## Excerpts from a dataset
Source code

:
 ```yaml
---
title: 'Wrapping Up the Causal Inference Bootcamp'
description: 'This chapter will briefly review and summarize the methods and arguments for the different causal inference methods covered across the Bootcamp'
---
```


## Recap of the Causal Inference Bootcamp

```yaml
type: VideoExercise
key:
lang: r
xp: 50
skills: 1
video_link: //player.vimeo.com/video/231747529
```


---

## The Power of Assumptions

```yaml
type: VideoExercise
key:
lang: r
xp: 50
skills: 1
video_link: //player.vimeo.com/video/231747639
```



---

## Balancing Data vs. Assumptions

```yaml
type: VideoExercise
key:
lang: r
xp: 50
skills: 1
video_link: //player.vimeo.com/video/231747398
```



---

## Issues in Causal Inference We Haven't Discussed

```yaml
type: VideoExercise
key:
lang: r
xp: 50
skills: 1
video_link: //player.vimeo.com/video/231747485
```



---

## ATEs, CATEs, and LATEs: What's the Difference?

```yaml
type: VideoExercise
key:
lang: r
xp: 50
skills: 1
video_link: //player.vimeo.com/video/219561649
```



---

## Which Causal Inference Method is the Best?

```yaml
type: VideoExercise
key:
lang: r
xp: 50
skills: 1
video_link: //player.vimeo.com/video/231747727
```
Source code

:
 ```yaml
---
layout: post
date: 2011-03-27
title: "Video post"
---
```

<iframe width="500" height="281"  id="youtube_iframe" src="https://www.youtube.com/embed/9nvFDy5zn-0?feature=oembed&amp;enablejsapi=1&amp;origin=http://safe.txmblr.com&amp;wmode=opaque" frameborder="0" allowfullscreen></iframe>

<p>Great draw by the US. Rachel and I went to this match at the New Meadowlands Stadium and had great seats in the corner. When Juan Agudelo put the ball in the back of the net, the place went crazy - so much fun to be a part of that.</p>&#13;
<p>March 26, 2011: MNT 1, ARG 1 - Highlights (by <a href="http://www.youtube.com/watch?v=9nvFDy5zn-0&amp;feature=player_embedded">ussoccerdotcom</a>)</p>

## EXERCISE
Write the data out once more. Keep every word the same.

## ANSWER TO THE EXERCISE
Source code

:
 ```yaml
---
title: 'Wrapping Up the Causal Inference Bootcamp'
description: 'This chapter will briefly review and summarize the methods and arguments for the different causal inference methods covered across the Bootcamp'
---
```


## Recap of the Causal Inference Bootcamp

```yaml
type: VideoExercise
key:
lang: r
xp: 50
skills: 1
video_link: //player.vimeo.com/video/231747529
```


---

## The Power of Assumptions

```yaml
type: VideoExercise
key:
lang: r
xp: 50
skills: 1
video_link: //player.vimeo.com/video/231747639
```



---

## Balancing Data vs. Assumptions

```yaml
type: VideoExercise
key:
lang: r
xp: 50
skills: 1
video_link: //player.vimeo.com/video/231747398
```



---

## Issues in Causal Inference We Haven't Discussed

```yaml
type: VideoExercise
key:
lang: r
xp: 50
skills: 1
video_link: //player.vimeo.com/video/231747485
```



---

## ATEs, CATEs, and LATEs: What's the Difference?

```yaml
type: VideoExercise
key:
lang: r
xp: 50
skills: 1
video_link: //player.vimeo.com/video/219561649
```



---

## Which Causal Inference Method is the Best?

```yaml
type: VideoExercise
key:
lang: r
xp: 50
skills: 1
video_link: //player.vimeo.com/video/231747727
```
Source code

:
 ```yaml
---
layout: post
date: 2011-03-27
title: "Video post"
---
```

<iframe width="500" height="281"  id="youtube_iframe" src="https://www.youtube.com/embed/9nvFDy5zn-0?feature=oembed&amp;enablejsapi=1&amp;origin=http://safe.txmblr.com&amp;wmode=opaque" frameborder="0" allowfullscreen></iframe>

<p>Great draw by the US. Rachel and I went to this match at the New Meadowlands Stadium and had great seats in the corner. When Juan Agudelo put the ball in the back of the net, the place went crazy - so much fun to be a part of that.</p>&#13;
<p>March 26, 2011: MNT 1, ARG 1 - Highlights (by <a href="http://www.youtube.com/watch?v=9nvFDy5zn-0&amp;feature=player_embedded">ussoccerdotcom</a>)</p>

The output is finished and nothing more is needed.